#### Activity:
Please return only the lines from the one holding "The Raft Consensus" through the one holding "1. Use vcpkg", exactly as they appear in the records below, both ends included.

Input data: Begin

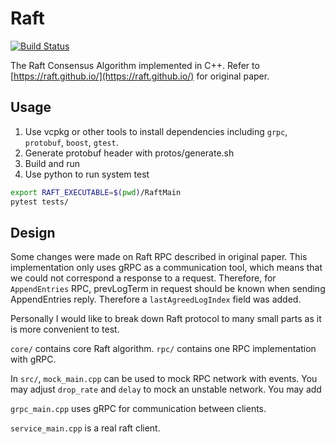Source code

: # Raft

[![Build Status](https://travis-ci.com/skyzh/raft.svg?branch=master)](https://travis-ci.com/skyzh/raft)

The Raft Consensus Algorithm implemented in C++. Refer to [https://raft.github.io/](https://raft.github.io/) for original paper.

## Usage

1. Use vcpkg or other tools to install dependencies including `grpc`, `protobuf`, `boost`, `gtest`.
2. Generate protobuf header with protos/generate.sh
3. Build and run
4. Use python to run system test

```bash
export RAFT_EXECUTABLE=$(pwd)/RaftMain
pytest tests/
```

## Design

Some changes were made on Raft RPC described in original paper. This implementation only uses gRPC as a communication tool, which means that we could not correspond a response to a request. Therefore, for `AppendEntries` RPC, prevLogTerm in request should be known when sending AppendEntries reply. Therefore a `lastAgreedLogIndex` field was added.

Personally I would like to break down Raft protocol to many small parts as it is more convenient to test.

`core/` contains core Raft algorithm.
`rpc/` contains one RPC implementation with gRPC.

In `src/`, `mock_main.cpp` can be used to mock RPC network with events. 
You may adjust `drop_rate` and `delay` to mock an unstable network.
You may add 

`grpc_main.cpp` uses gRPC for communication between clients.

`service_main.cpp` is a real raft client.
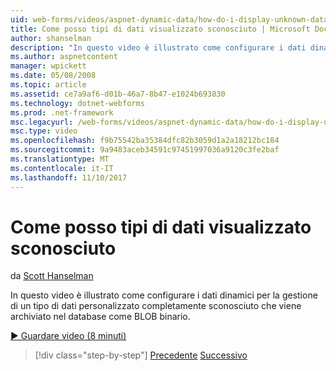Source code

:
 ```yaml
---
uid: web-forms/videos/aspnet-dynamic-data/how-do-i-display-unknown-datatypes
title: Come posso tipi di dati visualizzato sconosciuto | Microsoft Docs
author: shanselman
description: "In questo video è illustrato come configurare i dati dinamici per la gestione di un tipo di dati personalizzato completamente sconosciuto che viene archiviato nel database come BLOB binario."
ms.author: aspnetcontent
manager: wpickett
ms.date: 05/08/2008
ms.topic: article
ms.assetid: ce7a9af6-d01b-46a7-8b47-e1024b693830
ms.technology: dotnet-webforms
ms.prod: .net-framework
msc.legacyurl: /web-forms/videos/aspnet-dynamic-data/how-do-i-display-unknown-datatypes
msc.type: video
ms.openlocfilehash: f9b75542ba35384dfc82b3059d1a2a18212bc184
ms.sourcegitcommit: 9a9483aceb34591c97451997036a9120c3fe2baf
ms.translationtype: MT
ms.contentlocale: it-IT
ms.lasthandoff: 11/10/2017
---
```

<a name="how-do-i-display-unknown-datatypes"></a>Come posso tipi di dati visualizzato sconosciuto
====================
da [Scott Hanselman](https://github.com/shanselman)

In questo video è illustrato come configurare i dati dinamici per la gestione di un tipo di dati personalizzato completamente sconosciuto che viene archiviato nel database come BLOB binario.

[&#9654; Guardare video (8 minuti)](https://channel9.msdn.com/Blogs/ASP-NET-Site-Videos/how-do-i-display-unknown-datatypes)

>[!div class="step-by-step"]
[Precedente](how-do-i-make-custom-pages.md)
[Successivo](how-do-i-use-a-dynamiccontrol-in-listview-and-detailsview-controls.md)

Input data: End

#### Answer section:
The Raft Consensus Algorithm implemented in C++. Refer to [https://raft.github.io/](https://raft.github.io/) for original paper.

## Usage

1. Use vcpkg or other tools to install dependencies including `grpc`, `protobuf`, `boost`, `gtest`.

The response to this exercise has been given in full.